Bucknell psychology and neuroscience professor Judy Grisel — author of the New York Times bestseller, Never Enough: The Neuroscience and Experience of Addiction (Doubleday; Feb. 2019) in which she chronicles both the research on addiction and her firsthand experiences as a former addict — will moderate the panel, which includes:

  • David Goldman, M.D., chief, Laboratory of Neurogenetics, National Institute on Alcohol Abuse and Alcoholism (NIAAA), clinical director, NIAAA. Throughout his career, Dr. Goldman has focused on identifying genes that influence vulnerability to alcoholism, other addictions and other psychiatric diseases.
  • Robin J. Keeley, Ph.D. NIH National Institute on Drug Abuse Intramural Research Program. She is specifically interested in understanding how adolescent drug use changes our brain in the long term, increasing the likelihood of engaging in other risky behaviors as adults, including continued drug use.
  • David H. Ledbetter, Ph.D., FACMG, executive vice president/chief scientific officer, Geisinger. He is an internationally recognized expert in genomics and precision medicine, involved in the translation of new genomics technologies into clinically useful genetic tests for early diagnosis and intervention.
  • Betty Jo Salmeron, M.D., NIH National Institute on Drug Abuse Intramural Research Program. Her research interests include the nature of loss of control over drug use in addiction, predisposing factor versus consequences of addictive disease and ethical issues in clinical research.

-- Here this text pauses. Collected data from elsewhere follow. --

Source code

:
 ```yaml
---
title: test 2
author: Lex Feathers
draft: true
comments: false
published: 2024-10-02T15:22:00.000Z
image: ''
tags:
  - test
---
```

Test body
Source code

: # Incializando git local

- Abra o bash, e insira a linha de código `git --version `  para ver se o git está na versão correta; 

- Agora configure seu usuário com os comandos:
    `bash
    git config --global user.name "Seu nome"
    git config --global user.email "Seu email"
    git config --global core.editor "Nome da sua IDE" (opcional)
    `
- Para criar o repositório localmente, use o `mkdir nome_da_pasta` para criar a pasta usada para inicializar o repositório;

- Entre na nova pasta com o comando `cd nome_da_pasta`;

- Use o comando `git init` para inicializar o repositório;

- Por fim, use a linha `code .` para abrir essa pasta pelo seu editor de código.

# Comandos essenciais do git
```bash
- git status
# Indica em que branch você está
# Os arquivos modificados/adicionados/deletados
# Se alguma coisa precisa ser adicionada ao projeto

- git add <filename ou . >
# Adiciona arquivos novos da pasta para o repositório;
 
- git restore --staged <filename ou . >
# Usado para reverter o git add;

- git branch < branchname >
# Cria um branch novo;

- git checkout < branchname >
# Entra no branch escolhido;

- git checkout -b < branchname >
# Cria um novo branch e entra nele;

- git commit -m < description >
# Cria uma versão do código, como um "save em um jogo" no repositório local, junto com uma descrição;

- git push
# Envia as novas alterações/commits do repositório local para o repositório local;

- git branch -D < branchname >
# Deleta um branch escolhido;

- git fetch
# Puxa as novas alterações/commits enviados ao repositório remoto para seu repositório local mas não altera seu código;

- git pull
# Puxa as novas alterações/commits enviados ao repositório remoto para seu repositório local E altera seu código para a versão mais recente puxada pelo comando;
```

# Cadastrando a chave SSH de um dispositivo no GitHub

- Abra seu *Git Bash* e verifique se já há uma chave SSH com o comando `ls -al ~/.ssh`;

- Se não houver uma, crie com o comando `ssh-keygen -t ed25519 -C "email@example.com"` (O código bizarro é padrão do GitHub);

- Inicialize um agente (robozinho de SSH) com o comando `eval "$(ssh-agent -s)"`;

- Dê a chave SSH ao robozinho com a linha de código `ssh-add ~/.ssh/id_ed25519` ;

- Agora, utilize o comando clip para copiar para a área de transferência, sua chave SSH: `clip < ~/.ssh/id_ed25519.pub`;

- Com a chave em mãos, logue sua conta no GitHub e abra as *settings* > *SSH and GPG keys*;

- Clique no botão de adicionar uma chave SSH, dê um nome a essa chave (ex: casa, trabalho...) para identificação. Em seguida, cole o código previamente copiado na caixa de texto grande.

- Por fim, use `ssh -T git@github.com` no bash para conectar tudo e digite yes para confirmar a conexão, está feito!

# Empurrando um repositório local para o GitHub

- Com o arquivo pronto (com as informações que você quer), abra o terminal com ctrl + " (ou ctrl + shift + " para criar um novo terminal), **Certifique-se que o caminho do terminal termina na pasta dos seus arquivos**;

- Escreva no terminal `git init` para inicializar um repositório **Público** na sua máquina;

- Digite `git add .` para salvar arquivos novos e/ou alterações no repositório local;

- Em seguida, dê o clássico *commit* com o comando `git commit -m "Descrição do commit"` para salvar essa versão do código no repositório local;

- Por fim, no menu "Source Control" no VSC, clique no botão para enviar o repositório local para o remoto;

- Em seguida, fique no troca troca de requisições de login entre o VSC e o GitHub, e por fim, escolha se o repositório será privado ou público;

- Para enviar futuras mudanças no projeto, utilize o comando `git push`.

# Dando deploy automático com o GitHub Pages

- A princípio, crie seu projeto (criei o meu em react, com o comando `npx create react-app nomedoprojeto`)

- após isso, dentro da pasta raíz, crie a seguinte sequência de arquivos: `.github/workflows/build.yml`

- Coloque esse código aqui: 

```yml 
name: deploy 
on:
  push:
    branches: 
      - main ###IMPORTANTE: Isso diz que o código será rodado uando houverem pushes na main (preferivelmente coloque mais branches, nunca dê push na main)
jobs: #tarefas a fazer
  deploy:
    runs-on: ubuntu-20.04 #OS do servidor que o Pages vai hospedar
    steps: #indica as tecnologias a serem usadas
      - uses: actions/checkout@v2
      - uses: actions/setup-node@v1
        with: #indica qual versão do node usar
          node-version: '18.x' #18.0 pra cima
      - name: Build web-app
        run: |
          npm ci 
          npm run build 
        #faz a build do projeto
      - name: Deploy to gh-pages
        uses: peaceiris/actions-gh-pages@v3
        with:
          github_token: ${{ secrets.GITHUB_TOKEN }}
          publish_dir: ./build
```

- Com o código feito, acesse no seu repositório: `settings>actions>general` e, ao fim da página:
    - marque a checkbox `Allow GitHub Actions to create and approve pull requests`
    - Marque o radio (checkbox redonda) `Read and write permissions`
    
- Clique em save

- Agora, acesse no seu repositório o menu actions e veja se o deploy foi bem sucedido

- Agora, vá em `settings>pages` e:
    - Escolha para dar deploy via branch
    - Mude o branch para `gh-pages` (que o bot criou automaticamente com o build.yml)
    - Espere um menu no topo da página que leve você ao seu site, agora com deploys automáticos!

“Addiction today is epidemic and catastrophic. If we are not victims ourselves, we all know someone struggling with a merciless compulsion to remodel experience by altering brain function,” Grisel wrote in Never Enough. “The personal and social consequences of this widespread and relentless urge are almost too large to grasp. In the United States, about 16 percent of the population twelve and older meet criteria for a substance use disorder, and about a quarter of all deaths are attributed to excessive drug use. Each day, ten thousand people around the globe die as a result of substance abuse. Along this path to the grave is a breathtaking series of losses: of hope, dignity, relationships, money, generativity, family and societal structure, and community resources.”

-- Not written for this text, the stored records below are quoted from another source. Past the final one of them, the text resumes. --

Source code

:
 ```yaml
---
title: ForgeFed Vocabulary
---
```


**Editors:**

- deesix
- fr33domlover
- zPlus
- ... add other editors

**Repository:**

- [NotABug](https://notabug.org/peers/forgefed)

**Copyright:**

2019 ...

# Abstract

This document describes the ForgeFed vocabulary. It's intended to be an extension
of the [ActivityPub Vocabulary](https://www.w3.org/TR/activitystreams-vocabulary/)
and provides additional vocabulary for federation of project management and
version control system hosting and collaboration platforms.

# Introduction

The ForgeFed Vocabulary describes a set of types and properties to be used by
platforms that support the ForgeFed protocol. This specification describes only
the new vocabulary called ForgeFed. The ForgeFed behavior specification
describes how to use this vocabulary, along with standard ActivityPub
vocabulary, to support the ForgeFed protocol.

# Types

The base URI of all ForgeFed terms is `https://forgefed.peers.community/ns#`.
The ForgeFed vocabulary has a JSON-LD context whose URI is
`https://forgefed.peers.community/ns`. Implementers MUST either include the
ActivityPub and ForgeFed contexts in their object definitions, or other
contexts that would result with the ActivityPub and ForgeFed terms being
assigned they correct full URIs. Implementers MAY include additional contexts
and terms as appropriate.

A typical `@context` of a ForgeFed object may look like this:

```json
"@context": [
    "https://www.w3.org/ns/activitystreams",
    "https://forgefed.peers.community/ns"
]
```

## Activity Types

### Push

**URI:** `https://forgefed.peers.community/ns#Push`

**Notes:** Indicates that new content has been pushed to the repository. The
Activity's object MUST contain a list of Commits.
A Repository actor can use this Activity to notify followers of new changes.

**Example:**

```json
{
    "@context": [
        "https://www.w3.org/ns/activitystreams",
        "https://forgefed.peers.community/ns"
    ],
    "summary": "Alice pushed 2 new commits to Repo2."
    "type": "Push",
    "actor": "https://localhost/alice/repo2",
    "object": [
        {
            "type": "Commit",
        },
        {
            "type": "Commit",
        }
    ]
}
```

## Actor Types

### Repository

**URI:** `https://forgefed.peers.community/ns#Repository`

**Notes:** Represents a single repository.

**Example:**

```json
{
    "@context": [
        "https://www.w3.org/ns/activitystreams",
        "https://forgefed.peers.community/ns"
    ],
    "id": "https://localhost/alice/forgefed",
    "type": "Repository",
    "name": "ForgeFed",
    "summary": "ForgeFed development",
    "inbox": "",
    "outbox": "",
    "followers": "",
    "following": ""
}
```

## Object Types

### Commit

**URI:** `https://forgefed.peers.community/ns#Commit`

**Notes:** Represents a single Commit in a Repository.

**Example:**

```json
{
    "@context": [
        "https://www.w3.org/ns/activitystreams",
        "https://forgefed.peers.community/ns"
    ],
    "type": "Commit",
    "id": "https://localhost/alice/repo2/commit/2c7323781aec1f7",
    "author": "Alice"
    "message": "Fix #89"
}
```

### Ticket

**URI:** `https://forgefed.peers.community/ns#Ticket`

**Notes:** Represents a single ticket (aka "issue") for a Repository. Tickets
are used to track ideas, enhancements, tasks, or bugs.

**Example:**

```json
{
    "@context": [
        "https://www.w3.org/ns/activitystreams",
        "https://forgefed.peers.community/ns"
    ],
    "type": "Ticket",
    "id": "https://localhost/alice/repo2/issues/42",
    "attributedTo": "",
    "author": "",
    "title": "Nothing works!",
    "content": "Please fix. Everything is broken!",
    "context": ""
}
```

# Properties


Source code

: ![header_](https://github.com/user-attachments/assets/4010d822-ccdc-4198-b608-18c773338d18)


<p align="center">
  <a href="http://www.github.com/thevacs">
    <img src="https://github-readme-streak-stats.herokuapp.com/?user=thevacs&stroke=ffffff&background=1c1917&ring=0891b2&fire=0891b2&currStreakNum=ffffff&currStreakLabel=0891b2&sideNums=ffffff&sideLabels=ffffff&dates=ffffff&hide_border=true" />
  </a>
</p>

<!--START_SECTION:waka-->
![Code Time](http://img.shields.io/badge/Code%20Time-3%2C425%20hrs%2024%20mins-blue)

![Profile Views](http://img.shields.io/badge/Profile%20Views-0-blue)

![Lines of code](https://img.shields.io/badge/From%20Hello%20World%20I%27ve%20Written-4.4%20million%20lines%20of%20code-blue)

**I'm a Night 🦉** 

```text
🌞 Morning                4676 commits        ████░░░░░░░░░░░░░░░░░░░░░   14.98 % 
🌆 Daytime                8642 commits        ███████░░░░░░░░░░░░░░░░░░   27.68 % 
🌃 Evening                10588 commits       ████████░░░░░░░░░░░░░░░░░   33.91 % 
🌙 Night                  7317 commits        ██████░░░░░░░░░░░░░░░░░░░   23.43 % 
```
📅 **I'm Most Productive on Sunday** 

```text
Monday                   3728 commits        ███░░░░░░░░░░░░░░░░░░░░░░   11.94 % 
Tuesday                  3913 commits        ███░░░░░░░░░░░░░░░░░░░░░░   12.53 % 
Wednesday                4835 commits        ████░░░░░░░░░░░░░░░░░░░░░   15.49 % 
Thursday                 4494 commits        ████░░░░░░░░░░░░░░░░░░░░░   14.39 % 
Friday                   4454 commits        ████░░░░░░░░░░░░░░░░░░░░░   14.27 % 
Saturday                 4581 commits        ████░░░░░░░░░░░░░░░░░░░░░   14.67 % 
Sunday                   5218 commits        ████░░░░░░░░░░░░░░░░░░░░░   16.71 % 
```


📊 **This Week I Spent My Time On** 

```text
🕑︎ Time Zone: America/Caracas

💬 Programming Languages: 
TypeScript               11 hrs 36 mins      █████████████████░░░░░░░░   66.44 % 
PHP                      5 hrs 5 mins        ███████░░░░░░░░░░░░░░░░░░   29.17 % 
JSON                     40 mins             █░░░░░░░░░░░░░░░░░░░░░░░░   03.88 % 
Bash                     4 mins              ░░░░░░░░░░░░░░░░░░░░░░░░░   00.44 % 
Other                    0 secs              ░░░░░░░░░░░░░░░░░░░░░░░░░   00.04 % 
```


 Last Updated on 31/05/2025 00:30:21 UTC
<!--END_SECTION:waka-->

The summit is co-sponsored by the Bucknell Neuroscience Program, Bucknell Researchers, Advocates, and Investigators in Neuroscience (BRAIN Club), Department of Biology, Delta Upsilon, Department of Psychology, and Geisinger.

###

CONTACTS: Christi Shingara, 570-577-1200, christi.shingara@bucknell.edu; Mike Ferlazzo, 570-577-3212, 570-238-6266 (c), mike.ferlazzo@bucknell.edu

Comments are closed.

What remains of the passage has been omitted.